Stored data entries
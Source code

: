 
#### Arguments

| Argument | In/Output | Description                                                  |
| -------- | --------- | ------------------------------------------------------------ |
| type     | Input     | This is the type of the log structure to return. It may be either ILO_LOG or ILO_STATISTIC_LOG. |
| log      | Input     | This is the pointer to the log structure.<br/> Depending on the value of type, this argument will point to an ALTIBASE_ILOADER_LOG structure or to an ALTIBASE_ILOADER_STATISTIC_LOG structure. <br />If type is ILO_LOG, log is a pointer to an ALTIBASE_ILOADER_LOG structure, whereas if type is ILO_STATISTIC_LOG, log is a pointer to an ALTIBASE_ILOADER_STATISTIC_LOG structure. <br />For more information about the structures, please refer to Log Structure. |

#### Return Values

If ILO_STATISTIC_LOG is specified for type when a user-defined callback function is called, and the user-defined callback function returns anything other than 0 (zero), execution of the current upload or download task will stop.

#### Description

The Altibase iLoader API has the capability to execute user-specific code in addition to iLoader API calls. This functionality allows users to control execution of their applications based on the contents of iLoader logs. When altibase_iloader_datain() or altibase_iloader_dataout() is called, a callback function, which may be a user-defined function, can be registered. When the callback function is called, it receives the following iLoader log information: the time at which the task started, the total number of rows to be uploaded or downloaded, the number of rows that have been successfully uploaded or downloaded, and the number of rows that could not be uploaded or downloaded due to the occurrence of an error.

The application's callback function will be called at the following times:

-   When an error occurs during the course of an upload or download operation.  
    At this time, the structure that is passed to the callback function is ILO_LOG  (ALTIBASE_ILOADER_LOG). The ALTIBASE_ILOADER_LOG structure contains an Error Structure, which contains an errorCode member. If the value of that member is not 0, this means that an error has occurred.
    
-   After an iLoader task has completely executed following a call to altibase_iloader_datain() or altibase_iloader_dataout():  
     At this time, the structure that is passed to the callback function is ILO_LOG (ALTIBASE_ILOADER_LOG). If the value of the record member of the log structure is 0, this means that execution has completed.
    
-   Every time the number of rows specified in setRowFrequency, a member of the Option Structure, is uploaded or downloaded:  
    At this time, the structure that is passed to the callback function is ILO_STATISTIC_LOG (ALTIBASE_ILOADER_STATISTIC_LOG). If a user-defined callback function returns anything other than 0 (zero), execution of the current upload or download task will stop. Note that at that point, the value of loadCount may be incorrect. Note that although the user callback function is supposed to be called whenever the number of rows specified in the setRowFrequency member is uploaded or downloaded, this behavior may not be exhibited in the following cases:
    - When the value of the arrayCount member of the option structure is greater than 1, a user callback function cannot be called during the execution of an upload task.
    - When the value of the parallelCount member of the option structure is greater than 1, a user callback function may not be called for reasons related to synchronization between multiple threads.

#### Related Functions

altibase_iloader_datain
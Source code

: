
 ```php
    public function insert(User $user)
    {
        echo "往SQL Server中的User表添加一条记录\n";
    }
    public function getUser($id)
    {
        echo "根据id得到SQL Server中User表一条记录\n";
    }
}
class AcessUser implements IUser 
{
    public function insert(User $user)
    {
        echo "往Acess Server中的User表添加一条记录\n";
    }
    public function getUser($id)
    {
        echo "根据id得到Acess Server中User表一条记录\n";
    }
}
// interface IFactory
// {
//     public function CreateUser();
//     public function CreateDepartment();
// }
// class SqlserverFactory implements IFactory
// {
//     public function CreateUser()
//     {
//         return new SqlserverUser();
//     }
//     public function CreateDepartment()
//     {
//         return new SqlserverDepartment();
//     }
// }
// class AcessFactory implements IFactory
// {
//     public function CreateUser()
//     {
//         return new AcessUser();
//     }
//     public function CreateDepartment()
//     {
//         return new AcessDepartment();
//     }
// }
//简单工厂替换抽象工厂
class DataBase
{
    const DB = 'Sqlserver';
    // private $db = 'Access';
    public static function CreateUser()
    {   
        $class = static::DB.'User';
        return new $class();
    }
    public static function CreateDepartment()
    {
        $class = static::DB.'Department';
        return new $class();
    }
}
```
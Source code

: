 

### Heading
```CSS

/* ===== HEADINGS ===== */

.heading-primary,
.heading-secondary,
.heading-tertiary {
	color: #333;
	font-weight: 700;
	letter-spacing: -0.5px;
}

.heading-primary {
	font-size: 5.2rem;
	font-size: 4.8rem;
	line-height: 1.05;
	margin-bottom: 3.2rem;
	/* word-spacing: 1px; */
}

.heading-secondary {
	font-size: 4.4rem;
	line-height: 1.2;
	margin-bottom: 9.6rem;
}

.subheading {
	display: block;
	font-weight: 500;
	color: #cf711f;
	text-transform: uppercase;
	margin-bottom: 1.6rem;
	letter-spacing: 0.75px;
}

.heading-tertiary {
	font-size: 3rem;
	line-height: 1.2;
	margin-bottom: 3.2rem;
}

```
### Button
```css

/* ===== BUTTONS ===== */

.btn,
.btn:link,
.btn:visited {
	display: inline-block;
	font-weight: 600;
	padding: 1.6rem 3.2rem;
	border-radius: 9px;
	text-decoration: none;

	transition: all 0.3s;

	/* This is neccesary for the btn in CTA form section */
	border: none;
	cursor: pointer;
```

> _YOUR TASK_
Up to and including the line that holds "or download operation.", reproduce the records above exactly from their first line, and give nothing else.

> _RESULT OF THE TASK_
Source code

: 
#### Arguments

| Argument | In/Output | Description                                                  |
| -------- | --------- | ------------------------------------------------------------ |
| type     | Input     | This is the type of the log structure to return. It may be either ILO_LOG or ILO_STATISTIC_LOG. |
| log      | Input     | This is the pointer to the log structure.<br/> Depending on the value of type, this argument will point to an ALTIBASE_ILOADER_LOG structure or to an ALTIBASE_ILOADER_STATISTIC_LOG structure. <br />If type is ILO_LOG, log is a pointer to an ALTIBASE_ILOADER_LOG structure, whereas if type is ILO_STATISTIC_LOG, log is a pointer to an ALTIBASE_ILOADER_STATISTIC_LOG structure. <br />For more information about the structures, please refer to Log Structure. |

#### Return Values

If ILO_STATISTIC_LOG is specified for type when a user-defined callback function is called, and the user-defined callback function returns anything other than 0 (zero), execution of the current upload or download task will stop.

#### Description

The Altibase iLoader API has the capability to execute user-specific code in addition to iLoader API calls. This functionality allows users to control execution of their applications based on the contents of iLoader logs. When altibase_iloader_datain() or altibase_iloader_dataout() is called, a callback function, which may be a user-defined function, can be registered. When the callback function is called, it receives the following iLoader log information: the time at which the task started, the total number of rows to be uploaded or downloaded, the number of rows that have been successfully uploaded or downloaded, and the number of rows that could not be uploaded or downloaded due to the occurrence of an error.

The application's callback function will be called at the following times:

-   When an error occurs during the course of an upload or download operation.  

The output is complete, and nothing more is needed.